O ápice da sua carreira no STJ foi em 2020, quando o senhor ocupou a presidência em plena pandemia. Como foi atuar nesse biênio de 2020 a 2022, período tão conturbado para o mundo?
Fazendo uma retrospectiva, quando cheguei no STJ, aprendi e aprendo a cada dia com os ministros da casa, iluminando as minhas decisões. E o tempo faz com que você vá exercendo outros cargos, firmando amizades dentro do tribunal e ganhando respeitabilidade por aquilo que é e transmite pelas suas ações. Nesse período da presidência, pegamos o grande foco que marcou a humanidade, que foi a covid. Mas trabalhamos com muita determinação, com muita efetividade, e sobretudo com muito amor, porque o fruto do crescimento é o amor e o fruto da justiça é a paz. Atuamos com humildade, com reverência, mas ao mesmo tempo com coragem e responsabilidade, comparecendo a esta casa, pedindo a proteção divina. Durante os dois anos, procuramos dar efetividade ao Tribunal da Cidadania, ouvindo os ministros e trabalhando lado a lado com os servidores e com todos, na busca de uma justiça cada vez mais acreditada e uma cidadania cada vez mais respeitada. Esse foi o nosso lema, de mãos dadas, porque, na verdade, somos apenas instrumentos da jurisdição em favor da distribuição do direito de dar a cada um o que lhe é devido. Por isso, agradeço a Deus por ter exercido a presidência. É nas dificuldades que crescemos, que acreditamos que temos sempre algo a fazer de bom em favor das pessoas. Só o amor constrói em prol do trabalho que nós exercemos.

O senhor ainda tem cinco anos pela frente para completar a sua missão no STJ. Por acaso, já tem em mente o que fará depois disso?

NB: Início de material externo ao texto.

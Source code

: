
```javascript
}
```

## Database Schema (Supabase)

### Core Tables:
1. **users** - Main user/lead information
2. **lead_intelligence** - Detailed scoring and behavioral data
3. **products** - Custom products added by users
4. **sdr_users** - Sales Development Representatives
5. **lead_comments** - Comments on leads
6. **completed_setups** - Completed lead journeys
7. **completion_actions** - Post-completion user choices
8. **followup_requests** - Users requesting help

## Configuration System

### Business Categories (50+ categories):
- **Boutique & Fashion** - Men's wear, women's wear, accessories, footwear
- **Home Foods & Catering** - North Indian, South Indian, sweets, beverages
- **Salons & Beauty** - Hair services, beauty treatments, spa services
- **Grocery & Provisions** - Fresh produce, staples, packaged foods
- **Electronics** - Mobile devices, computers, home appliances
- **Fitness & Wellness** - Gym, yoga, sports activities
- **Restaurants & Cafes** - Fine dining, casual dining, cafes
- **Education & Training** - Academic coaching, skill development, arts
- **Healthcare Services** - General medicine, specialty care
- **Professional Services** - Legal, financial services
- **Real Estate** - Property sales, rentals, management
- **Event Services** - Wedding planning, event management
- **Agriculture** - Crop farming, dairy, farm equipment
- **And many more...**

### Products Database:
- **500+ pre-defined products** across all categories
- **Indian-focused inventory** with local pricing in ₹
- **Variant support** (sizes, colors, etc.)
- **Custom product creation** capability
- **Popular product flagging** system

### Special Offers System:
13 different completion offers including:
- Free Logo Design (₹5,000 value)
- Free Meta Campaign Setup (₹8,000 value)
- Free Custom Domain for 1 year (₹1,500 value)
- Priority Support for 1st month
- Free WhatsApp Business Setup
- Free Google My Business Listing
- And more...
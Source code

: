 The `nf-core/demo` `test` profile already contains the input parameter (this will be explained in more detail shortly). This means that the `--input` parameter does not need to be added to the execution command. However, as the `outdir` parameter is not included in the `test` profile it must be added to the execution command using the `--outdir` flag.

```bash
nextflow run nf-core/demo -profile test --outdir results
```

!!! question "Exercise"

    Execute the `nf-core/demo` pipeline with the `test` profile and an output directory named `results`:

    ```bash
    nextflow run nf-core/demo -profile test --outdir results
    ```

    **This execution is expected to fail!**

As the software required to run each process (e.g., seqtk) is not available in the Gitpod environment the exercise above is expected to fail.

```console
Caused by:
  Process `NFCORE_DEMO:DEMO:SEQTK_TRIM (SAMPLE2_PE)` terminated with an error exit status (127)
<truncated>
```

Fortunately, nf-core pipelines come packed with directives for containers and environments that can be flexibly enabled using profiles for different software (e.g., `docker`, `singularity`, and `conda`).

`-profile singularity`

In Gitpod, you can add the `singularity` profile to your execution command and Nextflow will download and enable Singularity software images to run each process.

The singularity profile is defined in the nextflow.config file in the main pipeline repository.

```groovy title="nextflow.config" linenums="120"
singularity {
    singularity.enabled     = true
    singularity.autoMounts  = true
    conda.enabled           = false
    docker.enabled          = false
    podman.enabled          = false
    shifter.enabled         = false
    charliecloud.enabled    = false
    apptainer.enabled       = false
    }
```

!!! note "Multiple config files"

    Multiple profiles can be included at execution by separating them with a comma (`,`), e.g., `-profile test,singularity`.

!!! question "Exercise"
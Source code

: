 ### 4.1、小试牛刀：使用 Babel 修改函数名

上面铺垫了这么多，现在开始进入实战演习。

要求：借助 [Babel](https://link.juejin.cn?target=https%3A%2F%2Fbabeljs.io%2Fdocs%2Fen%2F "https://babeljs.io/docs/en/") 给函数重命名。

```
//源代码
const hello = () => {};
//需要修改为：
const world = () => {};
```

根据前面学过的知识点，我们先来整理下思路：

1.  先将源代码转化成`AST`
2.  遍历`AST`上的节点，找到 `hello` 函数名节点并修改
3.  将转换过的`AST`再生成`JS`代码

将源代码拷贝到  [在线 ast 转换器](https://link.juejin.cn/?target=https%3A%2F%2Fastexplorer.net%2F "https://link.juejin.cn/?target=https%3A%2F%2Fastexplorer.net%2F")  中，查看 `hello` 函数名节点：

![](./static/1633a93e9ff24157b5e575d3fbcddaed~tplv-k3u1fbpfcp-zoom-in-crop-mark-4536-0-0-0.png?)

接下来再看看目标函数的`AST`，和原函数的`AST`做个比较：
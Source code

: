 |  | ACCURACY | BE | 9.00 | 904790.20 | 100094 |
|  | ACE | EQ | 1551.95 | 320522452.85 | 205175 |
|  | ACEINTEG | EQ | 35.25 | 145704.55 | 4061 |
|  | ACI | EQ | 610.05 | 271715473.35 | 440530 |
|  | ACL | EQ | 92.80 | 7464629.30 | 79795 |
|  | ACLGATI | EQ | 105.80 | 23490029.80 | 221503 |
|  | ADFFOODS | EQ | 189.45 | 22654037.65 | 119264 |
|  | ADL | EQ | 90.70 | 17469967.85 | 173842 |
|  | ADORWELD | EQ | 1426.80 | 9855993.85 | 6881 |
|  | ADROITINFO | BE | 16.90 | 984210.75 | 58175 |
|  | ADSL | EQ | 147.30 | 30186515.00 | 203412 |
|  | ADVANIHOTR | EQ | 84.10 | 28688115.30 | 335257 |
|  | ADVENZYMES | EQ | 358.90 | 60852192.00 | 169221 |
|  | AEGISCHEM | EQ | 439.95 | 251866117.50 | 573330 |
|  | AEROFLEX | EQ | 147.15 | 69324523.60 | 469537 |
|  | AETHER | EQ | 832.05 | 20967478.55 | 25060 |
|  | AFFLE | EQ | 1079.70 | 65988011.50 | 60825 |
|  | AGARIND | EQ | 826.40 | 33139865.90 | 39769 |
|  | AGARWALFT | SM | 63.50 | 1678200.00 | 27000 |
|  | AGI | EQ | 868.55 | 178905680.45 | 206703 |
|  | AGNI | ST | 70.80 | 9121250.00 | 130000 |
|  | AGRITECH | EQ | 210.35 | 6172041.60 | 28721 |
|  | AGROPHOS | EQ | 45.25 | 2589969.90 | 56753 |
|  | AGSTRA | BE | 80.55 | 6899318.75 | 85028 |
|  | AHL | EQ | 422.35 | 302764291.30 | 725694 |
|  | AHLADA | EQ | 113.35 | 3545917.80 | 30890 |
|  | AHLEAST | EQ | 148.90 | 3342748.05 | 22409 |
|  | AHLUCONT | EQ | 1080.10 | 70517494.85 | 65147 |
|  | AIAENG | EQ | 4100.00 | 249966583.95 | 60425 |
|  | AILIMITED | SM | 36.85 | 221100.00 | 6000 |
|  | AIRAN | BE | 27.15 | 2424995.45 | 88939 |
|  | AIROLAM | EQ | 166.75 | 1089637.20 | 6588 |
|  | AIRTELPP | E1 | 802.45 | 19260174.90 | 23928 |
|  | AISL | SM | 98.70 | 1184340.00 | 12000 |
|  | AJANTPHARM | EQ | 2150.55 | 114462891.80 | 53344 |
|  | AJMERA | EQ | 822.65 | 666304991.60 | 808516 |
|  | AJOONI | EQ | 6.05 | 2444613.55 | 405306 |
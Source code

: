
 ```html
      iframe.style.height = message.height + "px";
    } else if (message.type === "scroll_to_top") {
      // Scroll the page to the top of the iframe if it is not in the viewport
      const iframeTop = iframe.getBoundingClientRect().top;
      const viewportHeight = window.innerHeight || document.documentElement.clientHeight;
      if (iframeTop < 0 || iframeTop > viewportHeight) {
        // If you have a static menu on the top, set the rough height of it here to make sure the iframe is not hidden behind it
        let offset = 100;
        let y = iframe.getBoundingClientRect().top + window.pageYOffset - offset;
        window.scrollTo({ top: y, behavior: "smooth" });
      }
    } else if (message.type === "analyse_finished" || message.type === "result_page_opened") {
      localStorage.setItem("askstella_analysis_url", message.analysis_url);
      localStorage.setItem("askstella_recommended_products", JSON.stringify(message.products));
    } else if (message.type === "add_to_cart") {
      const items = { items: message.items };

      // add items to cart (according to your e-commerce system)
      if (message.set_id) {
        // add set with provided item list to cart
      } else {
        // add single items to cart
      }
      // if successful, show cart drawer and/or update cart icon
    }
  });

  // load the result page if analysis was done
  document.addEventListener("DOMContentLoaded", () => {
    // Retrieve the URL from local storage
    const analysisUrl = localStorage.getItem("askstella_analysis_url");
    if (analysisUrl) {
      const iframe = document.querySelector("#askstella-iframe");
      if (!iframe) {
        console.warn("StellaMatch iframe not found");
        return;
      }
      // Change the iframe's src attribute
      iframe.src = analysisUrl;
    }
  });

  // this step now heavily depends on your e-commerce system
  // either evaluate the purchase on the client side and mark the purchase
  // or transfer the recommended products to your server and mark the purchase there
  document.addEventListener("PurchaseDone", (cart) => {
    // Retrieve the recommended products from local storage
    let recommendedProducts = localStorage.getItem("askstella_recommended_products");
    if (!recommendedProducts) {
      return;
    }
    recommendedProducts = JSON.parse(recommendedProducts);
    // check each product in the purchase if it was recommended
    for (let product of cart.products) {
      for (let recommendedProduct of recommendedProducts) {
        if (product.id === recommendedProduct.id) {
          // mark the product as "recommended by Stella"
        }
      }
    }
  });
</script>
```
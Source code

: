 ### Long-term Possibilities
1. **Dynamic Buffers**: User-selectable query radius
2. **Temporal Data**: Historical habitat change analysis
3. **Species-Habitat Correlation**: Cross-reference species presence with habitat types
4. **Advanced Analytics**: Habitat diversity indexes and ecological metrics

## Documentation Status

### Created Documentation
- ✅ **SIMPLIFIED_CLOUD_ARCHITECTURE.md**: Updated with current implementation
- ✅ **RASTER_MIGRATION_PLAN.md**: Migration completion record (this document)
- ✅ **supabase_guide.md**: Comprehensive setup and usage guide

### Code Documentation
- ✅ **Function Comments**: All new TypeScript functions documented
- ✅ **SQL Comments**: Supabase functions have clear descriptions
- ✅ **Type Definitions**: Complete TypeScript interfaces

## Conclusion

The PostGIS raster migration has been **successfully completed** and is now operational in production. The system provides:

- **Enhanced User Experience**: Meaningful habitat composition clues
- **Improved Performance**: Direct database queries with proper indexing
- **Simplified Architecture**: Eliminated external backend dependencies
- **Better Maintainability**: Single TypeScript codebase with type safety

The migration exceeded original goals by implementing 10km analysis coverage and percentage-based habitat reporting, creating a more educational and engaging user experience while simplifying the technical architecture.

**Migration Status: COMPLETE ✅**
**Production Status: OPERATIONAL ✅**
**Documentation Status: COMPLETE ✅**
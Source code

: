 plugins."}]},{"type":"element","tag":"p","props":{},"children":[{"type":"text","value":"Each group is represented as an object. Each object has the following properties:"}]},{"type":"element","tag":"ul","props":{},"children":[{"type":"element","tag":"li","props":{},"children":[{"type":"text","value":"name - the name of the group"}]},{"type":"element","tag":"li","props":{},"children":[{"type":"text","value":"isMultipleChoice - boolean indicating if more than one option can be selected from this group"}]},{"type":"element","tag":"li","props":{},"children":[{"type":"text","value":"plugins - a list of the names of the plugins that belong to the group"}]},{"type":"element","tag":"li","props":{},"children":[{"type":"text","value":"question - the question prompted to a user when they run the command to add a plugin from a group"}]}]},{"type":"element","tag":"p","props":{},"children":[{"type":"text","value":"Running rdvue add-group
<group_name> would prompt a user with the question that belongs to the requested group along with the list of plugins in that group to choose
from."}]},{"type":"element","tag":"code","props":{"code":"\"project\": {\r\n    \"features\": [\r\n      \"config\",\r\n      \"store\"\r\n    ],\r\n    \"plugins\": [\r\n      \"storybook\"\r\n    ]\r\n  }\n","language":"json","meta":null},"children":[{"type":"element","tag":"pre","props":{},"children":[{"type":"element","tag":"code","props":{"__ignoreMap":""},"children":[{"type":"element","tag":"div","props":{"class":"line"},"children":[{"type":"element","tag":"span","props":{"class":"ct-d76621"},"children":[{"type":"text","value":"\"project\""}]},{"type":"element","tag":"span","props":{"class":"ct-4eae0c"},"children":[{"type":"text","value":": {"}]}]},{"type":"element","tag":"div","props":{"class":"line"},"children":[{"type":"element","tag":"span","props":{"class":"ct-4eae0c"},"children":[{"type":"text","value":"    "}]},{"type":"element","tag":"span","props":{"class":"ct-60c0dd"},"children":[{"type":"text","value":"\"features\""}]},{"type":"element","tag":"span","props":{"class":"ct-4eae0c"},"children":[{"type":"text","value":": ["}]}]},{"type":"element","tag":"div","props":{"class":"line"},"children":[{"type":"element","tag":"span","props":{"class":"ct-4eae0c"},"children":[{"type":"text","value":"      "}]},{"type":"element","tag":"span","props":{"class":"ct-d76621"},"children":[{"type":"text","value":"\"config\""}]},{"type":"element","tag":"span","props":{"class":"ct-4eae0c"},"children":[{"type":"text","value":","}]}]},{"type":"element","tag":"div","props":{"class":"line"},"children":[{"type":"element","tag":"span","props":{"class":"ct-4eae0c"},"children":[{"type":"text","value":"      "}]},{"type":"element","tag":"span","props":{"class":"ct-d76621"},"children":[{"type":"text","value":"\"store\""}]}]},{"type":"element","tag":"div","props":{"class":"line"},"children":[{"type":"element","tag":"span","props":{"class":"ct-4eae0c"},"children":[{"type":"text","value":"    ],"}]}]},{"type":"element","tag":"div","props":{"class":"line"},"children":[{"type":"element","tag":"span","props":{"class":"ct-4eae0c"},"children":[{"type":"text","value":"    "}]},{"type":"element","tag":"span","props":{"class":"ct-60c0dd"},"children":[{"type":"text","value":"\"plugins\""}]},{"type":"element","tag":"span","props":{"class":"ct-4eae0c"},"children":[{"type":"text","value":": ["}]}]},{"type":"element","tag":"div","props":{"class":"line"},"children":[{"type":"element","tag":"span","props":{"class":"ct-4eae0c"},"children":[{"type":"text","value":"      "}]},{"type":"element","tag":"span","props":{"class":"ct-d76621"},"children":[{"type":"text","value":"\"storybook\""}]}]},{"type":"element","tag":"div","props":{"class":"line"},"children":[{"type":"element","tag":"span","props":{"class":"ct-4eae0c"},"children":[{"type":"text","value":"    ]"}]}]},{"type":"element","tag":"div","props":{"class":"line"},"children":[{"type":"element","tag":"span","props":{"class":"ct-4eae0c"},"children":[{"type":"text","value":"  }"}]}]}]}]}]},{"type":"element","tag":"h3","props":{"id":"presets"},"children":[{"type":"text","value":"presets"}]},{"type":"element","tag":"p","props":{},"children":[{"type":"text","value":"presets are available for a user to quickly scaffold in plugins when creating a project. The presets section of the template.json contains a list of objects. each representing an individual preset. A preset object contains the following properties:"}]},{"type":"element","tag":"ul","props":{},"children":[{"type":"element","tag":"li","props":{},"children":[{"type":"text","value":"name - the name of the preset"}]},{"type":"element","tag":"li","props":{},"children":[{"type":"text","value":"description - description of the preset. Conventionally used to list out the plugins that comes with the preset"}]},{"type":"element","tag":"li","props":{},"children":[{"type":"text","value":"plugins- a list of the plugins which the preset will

Eu ainda tenho cinco anos para trabalhar cada dia mais, no sentido de engrandecer o STJ e aprender sempre para que eu possa distribuir justiça com muito amor, mas sobretudo com muita igualdade e sensibilidade. Hoje, estou com 20 anos nesta casa e com 46 anos de atividade no serviço público, já tendo sido promotor, procurador de estado e desembargador, até ter sido levado, no dia 14 de junho de 2006, ao ministério do STJ. Então, continuo como servidor público, servindo à cidadania, ao público e ao jurisdicionado. Sempre digo que sou apenas um instrumento do poder; o proprietário do poder é o cidadão. E em relação a como será daqui a cinco anos, primeiro peço a Deus saúde, paz e vida, porque só Ele sabe realmente o tempo. Se me conceder mais de cinco anos, quando precisarei deixar de ser ministro da ativa, então é esperar o que Deus pode ter guardado para mim. Eu sou um crente na fé e sei que todas as missões que me forem dadas serão abençoadas. Eu digo apenas nas minhas orações: “Senhor, me ensina o caminho em que eu devo andar; estou em tuas mãos para que eu seja um instrumento em favor do bem”. E em qualquer atividade que eu exerça, que seja com muita humildade e com a sabedoria aprendida pelos meus pais: odiar nunca, amar sempre.

Quais seriam as suas considerações finais, por favor?
Eu finalizo com o grande conceito, que é o da gratidão. Em primeiro lugar, quero agradecer a Deus por tudo o que me deu, pelas oportunidades oferecidas e pelas graças alcançadas. Quero agradecer, em segundo lugar, à minha família e aos meus amigos de coração. E, ainda, aos ministros, pela convivência, amizade e troca de ideias, e pelo apoio nos momentos mais difíceis. Quero agradecer também a todos os servidores e, por que não, a todas as pessoas. À cidadania no sentido mais amplo, do mais importante ao mais humilde, porque, na verdade, todos nós somos importantes. Juntos, somos mais fortes na construção de um Brasil humano, fraterno, solidário, igual, onde todos possam sonhar com o bem-estar e com o bem-querer.